“Are you listening to me?”
My mother uttered those words – or some variation of those words – to me no less than 1,000 times during my childhood years in complete exasperation.
I’ll be honest. Most of the time, I wasn’t. I had more pressing matters on my mind, like the next sleepover party or how I was going to get to the record store to get my hands on the latest Debbie Gibson tape.
Looking back, I probably missed out on some valuable pieces of advice or insight. And it seems I’m not the only one.
Recent research by Insights in Marketing i-on-women found that only about 9% of women think advertisers are marketing to them effectively. And a lot of that ineffectiveness comes down to failure to listen.
A recent MediaPost article discusses ways marketers should speak to moms, and – more importantly – listen.

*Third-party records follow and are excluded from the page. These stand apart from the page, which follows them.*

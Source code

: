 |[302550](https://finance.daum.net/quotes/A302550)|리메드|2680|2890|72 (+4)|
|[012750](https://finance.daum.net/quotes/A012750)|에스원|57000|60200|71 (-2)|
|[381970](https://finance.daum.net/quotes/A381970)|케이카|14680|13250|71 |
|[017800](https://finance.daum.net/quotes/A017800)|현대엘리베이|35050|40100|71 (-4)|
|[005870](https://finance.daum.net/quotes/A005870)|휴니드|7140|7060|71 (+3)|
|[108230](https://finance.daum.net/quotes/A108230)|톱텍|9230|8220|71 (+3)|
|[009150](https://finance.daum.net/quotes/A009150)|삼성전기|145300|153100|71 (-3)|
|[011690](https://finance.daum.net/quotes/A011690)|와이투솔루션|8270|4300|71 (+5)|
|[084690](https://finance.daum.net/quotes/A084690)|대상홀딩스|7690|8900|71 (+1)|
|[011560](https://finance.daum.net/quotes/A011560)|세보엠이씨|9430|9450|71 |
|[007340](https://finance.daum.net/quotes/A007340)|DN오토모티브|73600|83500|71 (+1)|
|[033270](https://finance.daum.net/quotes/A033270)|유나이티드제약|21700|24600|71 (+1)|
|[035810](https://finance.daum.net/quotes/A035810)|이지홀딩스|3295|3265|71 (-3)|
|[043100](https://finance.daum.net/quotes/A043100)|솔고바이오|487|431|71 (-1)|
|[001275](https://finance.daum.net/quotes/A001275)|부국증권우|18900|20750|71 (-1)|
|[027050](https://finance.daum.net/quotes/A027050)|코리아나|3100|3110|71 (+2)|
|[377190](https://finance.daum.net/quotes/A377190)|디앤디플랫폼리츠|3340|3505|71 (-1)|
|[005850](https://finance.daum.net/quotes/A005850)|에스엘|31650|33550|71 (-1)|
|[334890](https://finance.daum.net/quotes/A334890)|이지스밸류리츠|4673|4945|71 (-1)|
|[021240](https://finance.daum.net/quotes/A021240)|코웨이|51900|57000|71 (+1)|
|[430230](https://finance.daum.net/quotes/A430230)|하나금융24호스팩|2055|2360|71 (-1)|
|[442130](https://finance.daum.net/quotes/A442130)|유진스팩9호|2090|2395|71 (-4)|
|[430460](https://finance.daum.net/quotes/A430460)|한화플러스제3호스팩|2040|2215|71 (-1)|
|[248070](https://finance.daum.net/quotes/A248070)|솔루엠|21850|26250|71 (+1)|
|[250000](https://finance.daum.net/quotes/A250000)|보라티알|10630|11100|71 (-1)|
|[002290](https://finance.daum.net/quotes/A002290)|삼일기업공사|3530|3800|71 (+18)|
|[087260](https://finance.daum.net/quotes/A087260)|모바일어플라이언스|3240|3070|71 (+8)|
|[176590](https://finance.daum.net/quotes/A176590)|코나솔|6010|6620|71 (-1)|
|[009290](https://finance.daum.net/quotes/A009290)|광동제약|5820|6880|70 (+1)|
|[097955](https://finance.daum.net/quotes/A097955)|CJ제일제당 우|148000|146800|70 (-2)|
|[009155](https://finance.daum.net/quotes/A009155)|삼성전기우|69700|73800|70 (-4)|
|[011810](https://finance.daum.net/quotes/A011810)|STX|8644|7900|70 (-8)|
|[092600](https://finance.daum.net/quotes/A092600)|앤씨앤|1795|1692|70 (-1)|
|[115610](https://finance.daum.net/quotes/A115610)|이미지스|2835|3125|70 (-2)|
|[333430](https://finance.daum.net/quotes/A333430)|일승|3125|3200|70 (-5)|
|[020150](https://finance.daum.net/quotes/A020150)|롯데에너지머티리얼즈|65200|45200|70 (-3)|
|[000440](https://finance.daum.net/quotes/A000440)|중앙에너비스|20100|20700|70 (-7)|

Here are the three main ways marketers are failing:
They don’t get to know the moms they’re targeting.
If you define your target audience as moms, you may as well say everyone who uses a computer. Or all Americans. It’s too general. Within the moms population, there are many niches – single moms, Millennial moms, Hispanic moms – and they all require different strategies and messaging. Get to know your mom niche. Talk to them and ask for their ideas, whether it’s on social media, via an e-survey, in a focus group or all of the above.
Doing so will also help ensure you don’t miss opportunities. Not every mom enjoys cooking or gardening. Often the primary breadwinners in their families, they are also interested in content around financial, workplace and health topics, among many others.
Their messages are complicated and not authentic.
Keep your message simple. If it’s too complicated, multi-tasking moms will go elsewhere. One reason Pinterest is so popular among women is the simple, yet pretty, visuals and relevant content – all able to be found and browsed quickly. Provide them with real, relatable, useful content that inspires, but also allows them to make informed choices. Testimonials, reviews, blog posts and authentic photos all help tell your story, and they help moms envision how your product or service will fit into their lives.
They don’t show that they are listening to moms.
Moms are busy. If they take the time out of their packed schedules to reach out to you, show your appreciation. On the most basic level, if she follows your brand on a social network, follow her back. And if she posts a question or comment about you, acknowledge it and respond, if necessary.
An Acuity Group study shows that 73% of customer tweets to top retail brands go unanswered. These brands are missing out on an important opportunity to build relationships and loyal ambassadors who will go on to tout your product or service to other moms. Moms still rely heavily on each other for recommendations. Three out of four moms who read blogs say their purchasing decisions are shaped by a blogger’s mention or promotion of a brand. Alienating one mom could be like alienating 100 – or more.